### Exercise aim
From the first line to the last, copy the material exactly.

### Exercise materials

☆ ☆ ☆ ☆ ☆ ☆ ☆

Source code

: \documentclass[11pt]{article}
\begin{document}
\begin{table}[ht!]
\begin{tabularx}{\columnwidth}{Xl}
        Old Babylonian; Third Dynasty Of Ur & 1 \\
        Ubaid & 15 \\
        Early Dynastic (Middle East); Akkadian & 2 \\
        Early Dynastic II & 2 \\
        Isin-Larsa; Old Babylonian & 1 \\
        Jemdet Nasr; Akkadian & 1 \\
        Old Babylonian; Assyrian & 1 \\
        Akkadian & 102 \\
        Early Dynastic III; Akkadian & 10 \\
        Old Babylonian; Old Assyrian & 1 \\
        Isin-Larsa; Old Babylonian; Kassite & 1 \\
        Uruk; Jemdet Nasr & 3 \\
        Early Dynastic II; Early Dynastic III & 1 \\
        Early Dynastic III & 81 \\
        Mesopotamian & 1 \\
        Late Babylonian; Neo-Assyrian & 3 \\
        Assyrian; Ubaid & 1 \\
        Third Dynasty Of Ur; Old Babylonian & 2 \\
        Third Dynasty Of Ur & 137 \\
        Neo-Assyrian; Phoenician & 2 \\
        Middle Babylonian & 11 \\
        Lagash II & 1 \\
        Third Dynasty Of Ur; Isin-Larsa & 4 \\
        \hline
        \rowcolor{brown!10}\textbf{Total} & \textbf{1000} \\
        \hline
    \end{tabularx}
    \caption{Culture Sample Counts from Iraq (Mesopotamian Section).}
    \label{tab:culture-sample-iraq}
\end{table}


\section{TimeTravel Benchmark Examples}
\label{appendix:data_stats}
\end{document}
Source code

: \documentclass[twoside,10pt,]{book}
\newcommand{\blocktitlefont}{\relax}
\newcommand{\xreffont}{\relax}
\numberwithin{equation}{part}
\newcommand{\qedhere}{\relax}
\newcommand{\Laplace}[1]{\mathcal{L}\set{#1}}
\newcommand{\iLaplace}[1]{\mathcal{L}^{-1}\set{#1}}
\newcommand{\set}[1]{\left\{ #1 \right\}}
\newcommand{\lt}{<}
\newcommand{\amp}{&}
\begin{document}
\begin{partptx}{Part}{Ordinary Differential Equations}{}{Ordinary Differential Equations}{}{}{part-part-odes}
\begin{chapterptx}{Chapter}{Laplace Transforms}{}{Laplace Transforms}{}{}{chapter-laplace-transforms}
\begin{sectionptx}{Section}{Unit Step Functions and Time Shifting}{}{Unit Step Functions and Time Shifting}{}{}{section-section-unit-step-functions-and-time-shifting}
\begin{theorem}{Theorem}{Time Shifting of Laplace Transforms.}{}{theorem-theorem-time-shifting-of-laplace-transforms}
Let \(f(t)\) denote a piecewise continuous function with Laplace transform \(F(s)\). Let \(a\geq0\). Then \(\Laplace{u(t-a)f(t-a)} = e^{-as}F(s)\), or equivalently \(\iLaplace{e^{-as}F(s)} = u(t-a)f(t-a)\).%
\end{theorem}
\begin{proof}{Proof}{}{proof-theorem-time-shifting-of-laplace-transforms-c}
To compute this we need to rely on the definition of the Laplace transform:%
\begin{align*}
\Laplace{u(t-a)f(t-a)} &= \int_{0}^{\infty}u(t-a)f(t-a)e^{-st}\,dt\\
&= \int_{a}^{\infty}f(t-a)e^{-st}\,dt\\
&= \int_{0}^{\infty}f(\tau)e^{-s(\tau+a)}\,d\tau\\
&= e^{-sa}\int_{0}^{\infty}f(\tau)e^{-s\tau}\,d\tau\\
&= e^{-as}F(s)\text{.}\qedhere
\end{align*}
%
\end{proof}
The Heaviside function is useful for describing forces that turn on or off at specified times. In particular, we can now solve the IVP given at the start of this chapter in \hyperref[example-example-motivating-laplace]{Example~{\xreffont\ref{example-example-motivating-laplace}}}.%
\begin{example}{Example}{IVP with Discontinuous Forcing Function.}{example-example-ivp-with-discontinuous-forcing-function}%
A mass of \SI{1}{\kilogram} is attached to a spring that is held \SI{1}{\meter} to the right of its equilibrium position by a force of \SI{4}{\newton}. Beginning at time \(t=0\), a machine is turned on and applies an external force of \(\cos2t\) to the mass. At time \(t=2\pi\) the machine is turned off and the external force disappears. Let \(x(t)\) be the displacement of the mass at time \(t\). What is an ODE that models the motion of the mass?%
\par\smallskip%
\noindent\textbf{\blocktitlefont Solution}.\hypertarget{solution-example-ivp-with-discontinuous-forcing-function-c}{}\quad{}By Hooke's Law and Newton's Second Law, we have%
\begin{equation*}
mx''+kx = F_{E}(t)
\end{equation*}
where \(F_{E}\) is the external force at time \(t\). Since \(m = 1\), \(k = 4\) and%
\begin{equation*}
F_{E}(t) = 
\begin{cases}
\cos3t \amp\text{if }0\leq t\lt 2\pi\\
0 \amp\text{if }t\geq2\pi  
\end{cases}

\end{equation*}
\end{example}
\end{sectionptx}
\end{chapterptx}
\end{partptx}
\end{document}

☆ ☆ ☆ ☆ ☆ ☆ ☆

### Expected output
Source code

: \documentclass[11pt]{article}
\begin{document}
\begin{table}[ht!]
\begin{tabularx}{\columnwidth}{Xl}
        Old Babylonian; Third Dynasty Of Ur & 1 \\
        Ubaid & 15 \\
        Early Dynastic (Middle East); Akkadian & 2 \\
        Early Dynastic II & 2 \\
        Isin-Larsa; Old Babylonian & 1 \\
        Jemdet Nasr; Akkadian & 1 \\
        Old Babylonian; Assyrian & 1 \\
        Akkadian & 102 \\
        Early Dynastic III; Akkadian & 10 \\
        Old Babylonian; Old Assyrian & 1 \\
        Isin-Larsa; Old Babylonian; Kassite & 1 \\
        Uruk; Jemdet Nasr & 3 \\
        Early Dynastic II; Early Dynastic III & 1 \\
        Early Dynastic III & 81 \\
        Mesopotamian & 1 \\
        Late Babylonian; Neo-Assyrian & 3 \\
        Assyrian; Ubaid & 1 \\
        Third Dynasty Of Ur; Old Babylonian & 2 \\
        Third Dynasty Of Ur & 137 \\
        Neo-Assyrian; Phoenician & 2 \\
        Middle Babylonian & 11 \\
        Lagash II & 1 \\
        Third Dynasty Of Ur; Isin-Larsa & 4 \\
        \hline
        \rowcolor{brown!10}\textbf{Total} & \textbf{1000} \\
        \hline
    \end{tabularx}
    \caption{Culture Sample Counts from Iraq (Mesopotamian Section).}
    \label{tab:culture-sample-iraq}
\end{table}


\section{TimeTravel Benchmark Examples}
\label{appendix:data_stats}
\end{document}
Source code

: \documentclass[twoside,10pt,]{book}
\newcommand{\blocktitlefont}{\relax}
\newcommand{\xreffont}{\relax}
\numberwithin{equation}{part}
\newcommand{\qedhere}{\relax}
\newcommand{\Laplace}[1]{\mathcal{L}\set{#1}}
\newcommand{\iLaplace}[1]{\mathcal{L}^{-1}\set{#1}}
\newcommand{\set}[1]{\left\{ #1 \right\}}
\newcommand{\lt}{<}
\newcommand{\amp}{&}
\begin{document}
\begin{partptx}{Part}{Ordinary Differential Equations}{}{Ordinary Differential Equations}{}{}{part-part-odes}
\begin{chapterptx}{Chapter}{Laplace Transforms}{}{Laplace Transforms}{}{}{chapter-laplace-transforms}
\begin{sectionptx}{Section}{Unit Step Functions and Time Shifting}{}{Unit Step Functions and Time Shifting}{}{}{section-section-unit-step-functions-and-time-shifting}
\begin{theorem}{Theorem}{Time Shifting of Laplace Transforms.}{}{theorem-theorem-time-shifting-of-laplace-transforms}
Let \(f(t)\) denote a piecewise continuous function with Laplace transform \(F(s)\). Let \(a\geq0\). Then \(\Laplace{u(t-a)f(t-a)} = e^{-as}F(s)\), or equivalently \(\iLaplace{e^{-as}F(s)} = u(t-a)f(t-a)\).%
\end{theorem}
\begin{proof}{Proof}{}{proof-theorem-time-shifting-of-laplace-transforms-c}
To compute this we need to rely on the definition of the Laplace transform:%
\begin{align*}
\Laplace{u(t-a)f(t-a)} &= \int_{0}^{\infty}u(t-a)f(t-a)e^{-st}\,dt\\
&= \int_{a}^{\infty}f(t-a)e^{-st}\,dt\\
&= \int_{0}^{\infty}f(\tau)e^{-s(\tau+a)}\,d\tau\\
&= e^{-sa}\int_{0}^{\infty}f(\tau)e^{-s\tau}\,d\tau\\
&= e^{-as}F(s)\text{.}\qedhere
\end{align*}
%
\end{proof}
The Heaviside function is useful for describing forces that turn on or off at specified times. In particular, we can now solve the IVP given at the start of this chapter in \hyperref[example-example-motivating-laplace]{Example~{\xreffont\ref{example-example-motivating-laplace}}}.%
\begin{example}{Example}{IVP with Discontinuous Forcing Function.}{example-example-ivp-with-discontinuous-forcing-function}%
A mass of \SI{1}{\kilogram} is attached to a spring that is held \SI{1}{\meter} to the right of its equilibrium position by a force of \SI{4}{\newton}. Beginning at time \(t=0\), a machine is turned on and applies an external force of \(\cos2t\) to the mass. At time \(t=2\pi\) the machine is turned off and the external force disappears. Let \(x(t)\) be the displacement of the mass at time \(t\). What is an ODE that models the motion of the mass?%
\par\smallskip%
\noindent\textbf{\blocktitlefont Solution}.\hypertarget{solution-example-ivp-with-discontinuous-forcing-function-c}{}\quad{}By Hooke's Law and Newton's Second Law, we have%
\begin{equation*}
mx''+kx = F_{E}(t)
\end{equation*}
where \(F_{E}\) is the external force at time \(t\). Since \(m = 1\), \(k = 4\) and%
\begin{equation*}
F_{E}(t) = 
\begin{cases}
\cos3t \amp\text{if }0\leq t\lt 2\pi\\
0 \amp\text{if }t\geq2\pi  
\end{cases}

\end{equation*}
\end{example}
\end{sectionptx}
\end{chapterptx}
\end{partptx}
\end{document}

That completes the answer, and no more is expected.